Kolumne 02/15

Jaqueline
Scheiber

Betrachtung in eigener Sache

Beschäftigt man sich mit der Symbiose zwischen Äußerem und Innerem, kommt man nicht an der Frage nach Freiheit vorbei. Es ist ein gesellschaftspolitischer Akt, die eigene Identität zu entwickeln und sie nach außen zu stülpen. Gerade, wenn diese sich von der Norm abhebt. Die Annahme, dass Kunstschaffende dabei einen geschützten Raum erschaffen, in welchem sie ohnehin als Außenstehende, als Übertriebene bezeichnet werden, bedingt die Konsistenz einer engen Betrachtung, was sein darf und was nicht. Bevor also näher erläutert werden kann, inwiefern die bewusste Mitbestimmung der Darstellung ihre Auswirkungen auf unser Äußeres hat, muss man sich unweigerlich dem Hindernis stellen, wie frei wir in unserer Wahl nach Ausdruck sind.

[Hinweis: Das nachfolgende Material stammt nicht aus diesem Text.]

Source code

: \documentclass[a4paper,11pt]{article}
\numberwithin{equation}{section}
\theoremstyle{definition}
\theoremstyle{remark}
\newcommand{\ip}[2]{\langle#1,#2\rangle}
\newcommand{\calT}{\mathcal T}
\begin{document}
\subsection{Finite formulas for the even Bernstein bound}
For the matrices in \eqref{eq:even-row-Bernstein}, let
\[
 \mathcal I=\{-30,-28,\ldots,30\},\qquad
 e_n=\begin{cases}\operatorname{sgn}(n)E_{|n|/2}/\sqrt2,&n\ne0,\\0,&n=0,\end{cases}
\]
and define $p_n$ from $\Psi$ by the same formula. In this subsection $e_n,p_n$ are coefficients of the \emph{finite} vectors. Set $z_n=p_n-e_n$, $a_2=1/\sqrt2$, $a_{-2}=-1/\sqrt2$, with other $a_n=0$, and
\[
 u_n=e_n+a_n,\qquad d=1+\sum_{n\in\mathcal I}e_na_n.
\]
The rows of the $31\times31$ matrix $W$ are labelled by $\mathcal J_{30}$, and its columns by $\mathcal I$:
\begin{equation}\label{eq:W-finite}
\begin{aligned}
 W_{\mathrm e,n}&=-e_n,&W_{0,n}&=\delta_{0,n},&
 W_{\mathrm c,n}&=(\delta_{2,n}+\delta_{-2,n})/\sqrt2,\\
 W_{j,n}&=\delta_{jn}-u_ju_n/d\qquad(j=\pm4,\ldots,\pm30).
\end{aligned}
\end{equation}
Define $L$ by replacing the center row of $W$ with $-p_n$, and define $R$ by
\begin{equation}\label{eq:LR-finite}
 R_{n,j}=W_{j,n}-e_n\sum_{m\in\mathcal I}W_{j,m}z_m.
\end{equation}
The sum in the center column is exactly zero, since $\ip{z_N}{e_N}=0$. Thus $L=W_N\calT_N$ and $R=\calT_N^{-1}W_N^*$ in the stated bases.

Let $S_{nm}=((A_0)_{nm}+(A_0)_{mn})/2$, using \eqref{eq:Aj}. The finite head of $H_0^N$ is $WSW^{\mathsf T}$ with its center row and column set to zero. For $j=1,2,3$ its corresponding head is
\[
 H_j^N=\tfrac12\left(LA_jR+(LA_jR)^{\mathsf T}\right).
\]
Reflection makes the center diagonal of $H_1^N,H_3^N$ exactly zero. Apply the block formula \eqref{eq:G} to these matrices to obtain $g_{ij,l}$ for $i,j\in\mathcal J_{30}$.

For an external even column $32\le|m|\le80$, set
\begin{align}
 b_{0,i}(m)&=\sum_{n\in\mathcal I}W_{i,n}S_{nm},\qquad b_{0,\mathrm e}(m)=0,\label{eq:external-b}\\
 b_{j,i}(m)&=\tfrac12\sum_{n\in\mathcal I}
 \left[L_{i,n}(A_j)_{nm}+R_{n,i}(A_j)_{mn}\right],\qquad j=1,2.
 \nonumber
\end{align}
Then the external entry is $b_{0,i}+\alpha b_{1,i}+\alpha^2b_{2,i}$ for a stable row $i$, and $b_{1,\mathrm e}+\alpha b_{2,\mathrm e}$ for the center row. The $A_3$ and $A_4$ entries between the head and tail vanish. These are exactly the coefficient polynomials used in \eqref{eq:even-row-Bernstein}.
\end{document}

Die Freiheit ist ein Paradoxon. Uns frei von Erwartungen und Normen zu machen, geht einher mit der Einschränkung an gesellschaftlicher Teilhabe. Je freier das Individuum sich definiert, umso stärker bildet sich der Kontrast zu der Schnittmenge, in der es sich bewegt. Auffallen bedeutet demnach nicht nur Selbstverwirklichung, sondern auch ein verstärktes Aussetzen von Bewertung und Urteil. Sich Raum zu nehmen heißt auch, Fläche für Interpretation zu erschaffen.

Manche Persönlichkeiten streben nach der Differenz, der Ausformulierung ihres Unterschiedes, es gestaltet sich als Kraftakt ein Alter Ego zu entwerfen, das sich von der Norm abhebt.

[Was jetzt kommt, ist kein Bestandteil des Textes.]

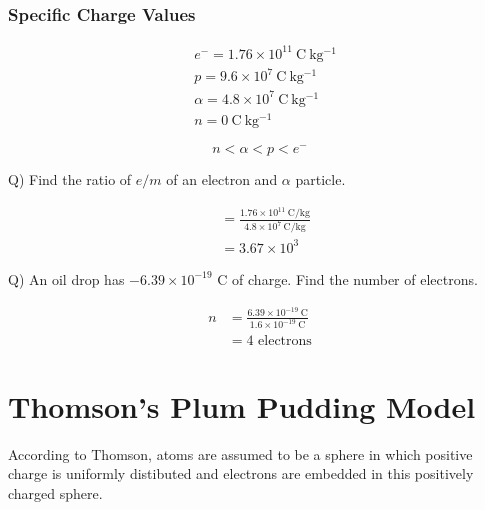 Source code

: \documentclass[12pt,a4paper]{article}
\newcommand{\answer}{\tcblower}
\begin{document}
\subsubsection*{Specific Charge Values}

\begin{align*}
   & e^- =1.76\times 10^{11} \mathrm{\ C\ kg^{-1}}   \\
   & p = 9.6\times 10^{7} \mathrm{\ C\ kg^{-1}}      \\
   & \alpha = 4.8\times 10^{7} \mathrm{\ C\ kg^{-1}} \\
   & n = 0 \mathrm{\ C\ kg^{-1}}
\end{align*}

$$\boxed{n<\alpha<p<e^-}$$

\begin{question}

  Q) Find the ratio of $e/m$ of an electron and $\alpha$ particle.

  \answer

  \begin{align*}
     & = \frac{1.76\times 10^{11} \mathrm{\ C/kg}}{4.8\times 10^{7} \mathrm{\ C/kg}} \\
     & = 3.67 \times 10^3
  \end{align*}

\end{question}

\begin{question}

  Q) An oil drop has $-6.39\times 10^{-19}$ C of charge. Find the number of electrons.

  \answer

  \begin{align*}
    n & = \frac{6.39\times 10^{-19} \mathrm{\ C}}{1.6\times 10^{-19} \mathrm{\ C}} \\
      & = 4 \text{ electrons}
  \end{align*}

\end{question}

\section*{Thomson's Plum Pudding Model}


According to Thomson, atoms are assumed to be a sphere in which positive charge is uniformly distibuted and electrons are embedded in this positively charged sphere.
\end{document}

Worin wir uns definieren bildet einen Querschnitt der Rollen, die wir bedienen. Die Rollen, die wir wählen (können), stehen im Bezug zu unserer Freiheit. Nicht nur in der Kunst, in jeglicher Interaktion, hat es Auswirkungen, welche Darreichungsform unserer Selbst wir zur Verfügung stellen, welche Ideen wir in unserem Gegenüber wecken und wie sehr sich dies mit dem persönlichen Blickwinkel deckt.

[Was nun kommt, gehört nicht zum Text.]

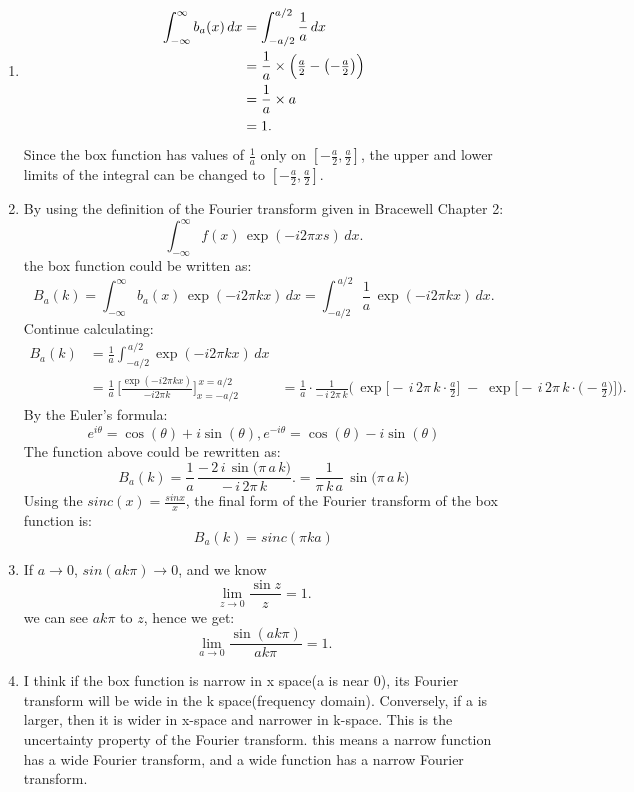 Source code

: \documentclass[12pt]{article}
\begin{document}
\subsection{}
\begin{enumerate}[label=(\roman*)]
  \item \[
\begin{aligned}
\int_{-\infty}^{\infty} b_a(x)\,dx 
&= \int_{-a/2}^{a/2} \frac{1}{a}\,dx  \\
&= \frac{1}{a} \times \Bigl(\tfrac{a}{2} - \bigl(-\tfrac{a}{2}\bigr)\Bigr) \\
&= \frac{1}{a} \times a \\
&= 1.
\end{aligned}
\]
Since the box function has values of \(\frac{1}{a}\) only on \([-\frac{a}{2},\frac{a}{2}]\), the upper and lower limits of the integral can be changed to \([-\frac{a}{2},\frac{a}{2}]\).
  \item
  By using the definition of the Fourier transform given in Bracewell Chapter 2:
  \[
    \int_{-\infty}^{\infty} f(x)\,\exp(-i2 \pi xs)\,dx.
    \]
  the box function could be written as:
    \[
B_a(k) 
= \int_{-\infty}^{\infty} b_a(x)\,\exp(-i2\pi kx)\,dx 
= \int_{-a/2}^{\,a/2} \frac{1}{a}\,\exp(-i2\pi kx)\,dx.
\]
Continue calculating:
\[
\begin{aligned}
B_a(k)
&= \frac{1}{a} \int_{-a/2}^{\,a/2} \exp(-i2\pi k x)\,dx \\[6pt]
&= \frac{1}{a} \,\biggl[\frac{\exp(-i2\pi kx)}{-i2\pi k}\biggr]_{x=-a/2}^{\,x=a/2}
&= \frac{1}{a} \cdot \frac{1}{-\,i\,2\pi\,k}
\bigl(\,\exp\bigl[-\,i\,2\pi\,k \cdot \tfrac{a}{2}\bigr]
 \;-\; \exp\bigl[-\,i\,2\pi\,k \cdot \bigl(-\tfrac{a}{2}\bigr)\bigr]\bigr).
\end{aligned}
\]
By the Euler's formula:
\[
e^{i\theta} = \cos(\theta) + i \sin(\theta), e^{-i\theta} = \cos(\theta) - i \sin(\theta)
\]
The function above could be rewritten as:
\[
B_a(k) 
= \frac{1}{a} \,\frac{-\,2\,i\,\sin\bigl(\pi\,a\,k\bigr)}{-\,i\,2\pi\,k}. = \frac{1}{\pi\,k\,a}\,\sin\bigl(\pi\,a\,k\bigr)
\]
Using the \(sinc(x) = \frac{sinx}{x}\), the final form of the Fourier transform of the box function is:
\[B_a(k) = sinc(\pi k a)\]

  \item 
  If \(a \rightarrow 0\), \(sin(ak\pi)\rightarrow 0\), and we know 
  \[
\lim_{z \to 0} \frac{\sin z}{z} = 1.
\]
 we can see \(ak\pi\) to \(z\), hence we get:
  \[
\lim_{a \to 0} \frac{\sin (ak\pi)}{ak\pi} = 1.
\]
  \item 
  I think if the box function is narrow in x space(a is near 0),  its Fourier transform will be wide in the k space(frequency domain). Conversely, if a is larger, then it is wider in x-space and narrower in k-space. This is the uncertainty property of the Fourier transform. this means a narrow function has a wide Fourier transform, and a wide function has a narrow Fourier transform.
\end{enumerate}
\end{document}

Fernab von dem Spiel mit Farben und Formen etabliert sich ein Zwang, eine Grenze zu markieren, etwas anderes zu werden. Sich selbst zu vervielfachen ist leichter denn je und eingeschränkter wie nie zuvor. Die zur Verfügung gestellten Möglichkeiten liegen in der Gegenwart im Unermesslichen, ihre Konsequenzen sind nicht selten eng verbunden mit psychischer Gesundheit. Es ist längst nicht mehr ausreichend, eine Figur zu erschaffen. Unsere Maxime haben sich verschoben, hin zu einem Streben nach Verwirklichung. Doch wie wirklich ist die Darstellung, und entfernt uns die Gestaltung von der Wahrheit oder rückt sie uns näher an sie heran?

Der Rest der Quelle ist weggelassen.